*** EXTRACTED INFORMATION

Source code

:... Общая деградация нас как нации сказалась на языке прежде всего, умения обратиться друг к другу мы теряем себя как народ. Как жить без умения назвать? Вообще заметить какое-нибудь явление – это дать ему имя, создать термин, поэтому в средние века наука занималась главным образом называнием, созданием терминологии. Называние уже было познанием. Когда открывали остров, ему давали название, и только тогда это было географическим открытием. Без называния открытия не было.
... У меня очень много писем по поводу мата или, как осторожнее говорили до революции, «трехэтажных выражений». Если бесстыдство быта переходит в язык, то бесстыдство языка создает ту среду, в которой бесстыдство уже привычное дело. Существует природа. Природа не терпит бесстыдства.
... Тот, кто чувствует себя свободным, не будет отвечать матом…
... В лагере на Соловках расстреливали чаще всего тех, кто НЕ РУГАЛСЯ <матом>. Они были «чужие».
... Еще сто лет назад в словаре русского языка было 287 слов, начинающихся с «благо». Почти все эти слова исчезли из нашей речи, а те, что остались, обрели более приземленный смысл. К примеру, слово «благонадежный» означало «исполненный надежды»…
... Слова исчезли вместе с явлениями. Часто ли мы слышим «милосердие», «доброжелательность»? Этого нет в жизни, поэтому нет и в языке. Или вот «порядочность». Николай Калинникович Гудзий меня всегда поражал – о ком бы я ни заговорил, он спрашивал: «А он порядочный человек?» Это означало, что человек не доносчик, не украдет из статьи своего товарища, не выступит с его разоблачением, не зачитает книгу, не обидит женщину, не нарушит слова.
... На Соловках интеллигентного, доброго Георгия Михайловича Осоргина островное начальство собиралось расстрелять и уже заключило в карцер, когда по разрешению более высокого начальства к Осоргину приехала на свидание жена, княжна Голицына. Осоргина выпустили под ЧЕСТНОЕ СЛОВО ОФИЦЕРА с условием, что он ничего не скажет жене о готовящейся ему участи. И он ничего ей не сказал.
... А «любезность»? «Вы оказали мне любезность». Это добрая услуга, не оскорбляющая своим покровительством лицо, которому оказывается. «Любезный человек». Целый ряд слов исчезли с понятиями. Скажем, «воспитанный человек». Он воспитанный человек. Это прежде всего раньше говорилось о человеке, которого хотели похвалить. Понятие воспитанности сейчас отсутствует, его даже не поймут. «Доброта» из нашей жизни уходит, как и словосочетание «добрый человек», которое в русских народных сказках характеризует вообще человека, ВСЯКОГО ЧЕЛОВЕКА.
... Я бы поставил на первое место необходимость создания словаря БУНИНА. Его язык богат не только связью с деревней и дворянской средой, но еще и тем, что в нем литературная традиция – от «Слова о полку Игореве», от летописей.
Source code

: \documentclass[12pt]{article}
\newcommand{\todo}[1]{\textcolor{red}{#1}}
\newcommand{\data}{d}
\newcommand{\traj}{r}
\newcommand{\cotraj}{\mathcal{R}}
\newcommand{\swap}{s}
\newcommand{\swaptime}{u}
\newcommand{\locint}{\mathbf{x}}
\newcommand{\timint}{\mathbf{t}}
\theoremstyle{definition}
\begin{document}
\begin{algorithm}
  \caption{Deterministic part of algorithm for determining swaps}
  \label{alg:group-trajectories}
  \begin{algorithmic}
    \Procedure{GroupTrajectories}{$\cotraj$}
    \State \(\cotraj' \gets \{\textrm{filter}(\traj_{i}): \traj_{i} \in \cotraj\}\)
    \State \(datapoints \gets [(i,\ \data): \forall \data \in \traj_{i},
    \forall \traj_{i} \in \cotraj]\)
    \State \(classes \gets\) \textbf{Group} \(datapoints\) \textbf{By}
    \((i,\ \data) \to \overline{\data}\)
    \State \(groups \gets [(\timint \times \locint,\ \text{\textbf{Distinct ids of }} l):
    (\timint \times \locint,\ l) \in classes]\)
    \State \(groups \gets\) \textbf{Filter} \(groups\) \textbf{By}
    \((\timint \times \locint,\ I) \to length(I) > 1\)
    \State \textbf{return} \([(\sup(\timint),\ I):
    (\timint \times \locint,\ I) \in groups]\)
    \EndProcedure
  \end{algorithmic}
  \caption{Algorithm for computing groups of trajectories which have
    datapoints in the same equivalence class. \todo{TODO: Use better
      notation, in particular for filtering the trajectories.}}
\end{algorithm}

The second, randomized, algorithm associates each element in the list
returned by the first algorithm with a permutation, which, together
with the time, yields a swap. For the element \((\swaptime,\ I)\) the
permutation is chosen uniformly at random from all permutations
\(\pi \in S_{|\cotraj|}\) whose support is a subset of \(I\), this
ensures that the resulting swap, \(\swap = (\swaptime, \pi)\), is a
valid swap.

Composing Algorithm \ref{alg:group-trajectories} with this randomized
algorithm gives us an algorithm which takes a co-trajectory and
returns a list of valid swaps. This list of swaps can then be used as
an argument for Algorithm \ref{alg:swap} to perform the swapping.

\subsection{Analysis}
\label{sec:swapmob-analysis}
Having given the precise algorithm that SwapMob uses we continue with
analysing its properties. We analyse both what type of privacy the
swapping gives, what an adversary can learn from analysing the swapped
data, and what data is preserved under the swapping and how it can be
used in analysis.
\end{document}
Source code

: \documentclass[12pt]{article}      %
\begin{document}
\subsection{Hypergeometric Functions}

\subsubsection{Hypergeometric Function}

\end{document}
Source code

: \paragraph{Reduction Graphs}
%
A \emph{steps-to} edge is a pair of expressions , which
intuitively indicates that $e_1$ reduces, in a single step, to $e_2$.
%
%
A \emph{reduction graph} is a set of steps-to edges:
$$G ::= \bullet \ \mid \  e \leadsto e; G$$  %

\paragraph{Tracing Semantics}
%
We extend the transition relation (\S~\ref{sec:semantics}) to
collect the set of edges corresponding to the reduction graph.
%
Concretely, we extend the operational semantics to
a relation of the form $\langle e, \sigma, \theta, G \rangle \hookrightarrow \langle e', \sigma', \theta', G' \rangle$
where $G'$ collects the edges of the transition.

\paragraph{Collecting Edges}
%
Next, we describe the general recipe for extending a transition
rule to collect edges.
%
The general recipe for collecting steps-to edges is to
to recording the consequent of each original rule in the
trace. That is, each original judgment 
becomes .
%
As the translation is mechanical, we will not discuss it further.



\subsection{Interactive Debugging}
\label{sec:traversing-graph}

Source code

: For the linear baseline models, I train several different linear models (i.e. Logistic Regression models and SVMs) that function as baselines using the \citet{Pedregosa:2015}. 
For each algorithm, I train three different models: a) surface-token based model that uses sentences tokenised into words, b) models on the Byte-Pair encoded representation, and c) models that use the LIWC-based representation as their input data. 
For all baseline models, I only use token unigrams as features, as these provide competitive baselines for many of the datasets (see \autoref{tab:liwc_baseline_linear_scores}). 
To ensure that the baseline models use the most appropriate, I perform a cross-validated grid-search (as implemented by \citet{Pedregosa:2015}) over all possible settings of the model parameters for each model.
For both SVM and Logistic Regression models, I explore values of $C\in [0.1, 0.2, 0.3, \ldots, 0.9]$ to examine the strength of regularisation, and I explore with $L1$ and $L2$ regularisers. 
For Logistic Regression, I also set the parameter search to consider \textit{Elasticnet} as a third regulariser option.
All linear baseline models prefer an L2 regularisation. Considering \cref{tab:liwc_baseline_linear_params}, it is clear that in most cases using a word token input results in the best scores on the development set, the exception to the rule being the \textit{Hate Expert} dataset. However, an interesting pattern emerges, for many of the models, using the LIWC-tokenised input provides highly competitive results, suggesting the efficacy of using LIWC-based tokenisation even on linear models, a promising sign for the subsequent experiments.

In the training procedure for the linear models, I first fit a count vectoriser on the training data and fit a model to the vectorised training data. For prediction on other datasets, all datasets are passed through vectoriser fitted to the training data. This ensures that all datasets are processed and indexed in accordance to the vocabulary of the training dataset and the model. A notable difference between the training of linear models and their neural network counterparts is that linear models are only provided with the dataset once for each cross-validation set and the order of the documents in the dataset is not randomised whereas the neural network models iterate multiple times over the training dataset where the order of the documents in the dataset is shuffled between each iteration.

******

** REQUIRED ACTION **
Copy out the lines above exactly, beginning at the one that contains "We extend the transition" and ending at the one that contains "For Logistic Regression, I".

** WRITTEN REPLY **
We extend the transition relation (\S~\ref{sec:semantics}) to
collect the set of edges corresponding to the reduction graph.
%
Concretely, we extend the operational semantics to
a relation of the form $\langle e, \sigma, \theta, G \rangle \hookrightarrow \langle e', \sigma', \theta', G' \rangle$
where $G'$ collects the edges of the transition.

\paragraph{Collecting Edges}
%
Next, we describe the general recipe for extending a transition
rule to collect edges.
%
The general recipe for collecting steps-to edges is to
to recording the consequent of each original rule in the
trace. That is, each original judgment 
becomes .
%
As the translation is mechanical, we will not discuss it further.



\subsection{Interactive Debugging}
\label{sec:traversing-graph}

Source code

: For the linear baseline models, I train several different linear models (i.e. Logistic Regression models and SVMs) that function as baselines using the \citet{Pedregosa:2015}. 
For each algorithm, I train three different models: a) surface-token based model that uses sentences tokenised into words, b) models on the Byte-Pair encoded representation, and c) models that use the LIWC-based representation as their input data. 
For all baseline models, I only use token unigrams as features, as these provide competitive baselines for many of the datasets (see \autoref{tab:liwc_baseline_linear_scores}). 
To ensure that the baseline models use the most appropriate, I perform a cross-validated grid-search (as implemented by \citet{Pedregosa:2015}) over all possible settings of the model parameters for each model.
For both SVM and Logistic Regression models, I explore values of $C\in [0.1, 0.2, 0.3, \ldots, 0.9]$ to examine the strength of regularisation, and I explore with $L1$ and $L2$ regularisers. 
For Logistic Regression, I also set the parameter search to consider \textit{Elasticnet} as a third regulariser option.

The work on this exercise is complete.